Using the Whisper Model for Farsi Language Transcription in Hugging Face

https://www.phind.com/search?cache=td87xsi809rinxgt59yr9mrl

In this post, we will discuss how to utilize the Whisper model from OpenAI in Hugging Face for transcribing Farsi voice to text.

The Whisper model, a variant of the popular ASR (Automatic Speech Recognition) model, has been adapted to work seamlessly within the Hugging Face ecosystem.

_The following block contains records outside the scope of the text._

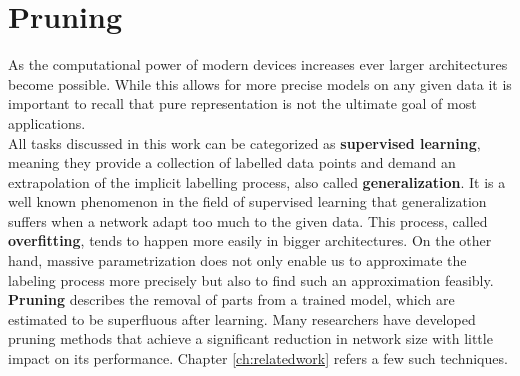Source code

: \section{Pruning}
As the computational power of modern devices increases ever larger architectures become possible. While this allows for more precise models on any given data it is important to recall that pure representation is not the ultimate goal of most applications.\\
All tasks discussed in this work can be categorized as \textbf{supervised learning}, meaning they provide a collection of labelled data points and demand an extrapolation of the implicit labelling process, also called \textbf{generalization}.
It is a well known phenomenon in the field of supervised learning that generalization suffers when a network adapt too much to the given data. This process, called \textbf{overfitting}, tends to happen more easily in bigger architectures. On the other hand, massive parametrization does not only enable us to approximate the labeling process more precisely but also to find such an approximation feasibly.\cite{Overparametrization}\\
\textbf{Pruning} describes the removal of parts from a trained model, which are estimated to be superfluous after learning. Many researchers have developed pruning methods that achieve a significant reduction in network size with little impact on its performance. Chapter \ref{ch:relatedwork} refers a few such techniques.

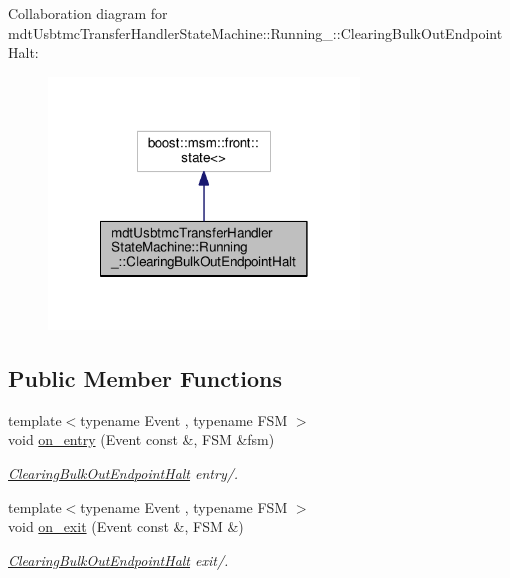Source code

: Collaboration diagram for mdt\-Usbtmc\-Transfer\-Handler\-State\-Machine\-:\-:Running\-\_\-\-:\-:Clearing\-Bulk\-Out\-Endpoint\-Halt\-:
\nopagebreak
\begin{figure}[H]
\begin{center}
\leavevmode
\includegraphics[width=234pt]{structmdt_usbtmc_transfer_handler_state_machine_1_1_running___1_1_clearing_bulk_out_endpoint_halt__coll__graph}
\end{center}
\end{figure}
\subsection*{Public Member Functions}
\begin{DoxyCompactItemize}
\item 
{\footnotesize template$<$typename Event , typename F\-S\-M $>$ }\\void \hyperlink{structmdt_usbtmc_transfer_handler_state_machine_1_1_running___1_1_clearing_bulk_out_endpoint_halt_a7ad28cb69a8921cf49143333cb28f2c2}{on\-\_\-entry} (Event const \&, F\-S\-M \&fsm)
\begin{DoxyCompactList}\small\item\em \hyperlink{structmdt_usbtmc_transfer_handler_state_machine_1_1_running___1_1_clearing_bulk_out_endpoint_halt}{Clearing\-Bulk\-Out\-Endpoint\-Halt} entry/. \end{DoxyCompactList}\item 
{\footnotesize template$<$typename Event , typename F\-S\-M $>$ }\\void \hyperlink{structmdt_usbtmc_transfer_handler_state_machine_1_1_running___1_1_clearing_bulk_out_endpoint_halt_a4a65ab22b5ca1535a3ae77bbaed624e4}{on\-\_\-exit} (Event const \&, F\-S\-M \&)
\begin{DoxyCompactList}\small\item\em \hyperlink{structmdt_usbtmc_transfer_handler_state_machine_1_1_running___1_1_clearing_bulk_out_endpoint_halt}{Clearing\-Bulk\-Out\-Endpoint\-Halt} exit/. \end{DoxyCompactList}\end{DoxyCompactItemize}


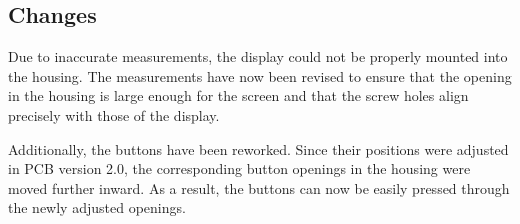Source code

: \subsection*{Changes}

Due to inaccurate measurements, the display could not be properly mounted into the housing. The measurements have now been revised to ensure that the opening in the housing is large enough for the screen and that the screw holes align precisely with those of the display.

Additionally, the buttons have been reworked. Since their positions were adjusted in PCB version 2.0, the corresponding button openings in the housing were moved further inward. As a result, the buttons can now be easily pressed through the newly adjusted openings.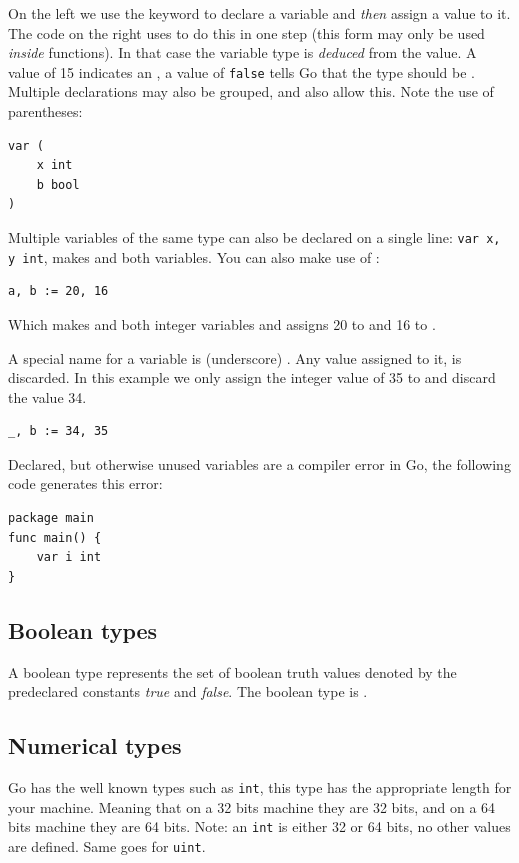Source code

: On the left we use the
 keyword to declare a variable and \emph{then} assign a value to
it. The code on the right uses \mbox{\key{:=}{ }} to do this in one
step (this form may only be used \emph{inside} functions).
In that case the variable
type is \emph{deduced} from the value. A value of 15 indicates an ,
a value of \texttt{false} tells Go that the type should be . 
Multiple  declarations may also be grouped, 
and  also allow this. Note the use of parentheses:
\begin{lstlisting}
var (
    x int
    b bool
)
\end{lstlisting}
Multiple variables of the same type can also be declared on a
single line: \lstinline{var x, y int}, makes  and  both
 variables. You can also make use of :
\begin{lstlisting}
a, b := 20, 16
\end{lstlisting}
Which makes  and  both integer variables and assigns
20 to  and 16 to .

A special name for a variable is \var{\textbf{\_}} 
(underscore) . Any value
assigned to it, is discarded. In this example we only assign the integer
value of 35 to  and discard the value 34.
\begin{lstlisting}
_, b := 34, 35
\end{lstlisting}
Declared, but otherwise unused variables are a compiler error in Go, the
following code generates this error:

\begin{lstlisting}
package main
func main() { 
    var i int
}
\end{lstlisting}

\subsection{Boolean types}
A boolean type represents the set of boolean truth values denoted by the
predeclared constants \emph{true} and \emph{false}. The boolean type is .

\subsection{Numerical types}
Go has the well known types such as \lstinline{int}, this type
has the appropriate length for your machine. 
Meaning that on a 32 bits machine they are 32 bits, and on
a 64 bits machine they are 64 bits. Note: an \lstinline{int} is
either 32 or 64 bits, no other values are defined. Same goes 
for \lstinline{uint}.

It is capable of handling long-form audio files and offers significant performance improvements over traditional sequential algorithms [Source 0](https://huggingface.co/openai/whisper-large-v3).

## Installation and Setup

Before we start, ensure that you have installed the necessary libraries. If not, you can install them using the following commands:

```bash

pip install --upgrade pip

pip install --upgrade git+https://github.com/huggingface/transformers.git accelerate datasets[audio]

```

These commands will upgrade pip, install the latest version of the transformers library directly from the GitHub repository, and install the datasets library with audio support [Source 0](https://huggingface.co/openai/whisper-large-v3).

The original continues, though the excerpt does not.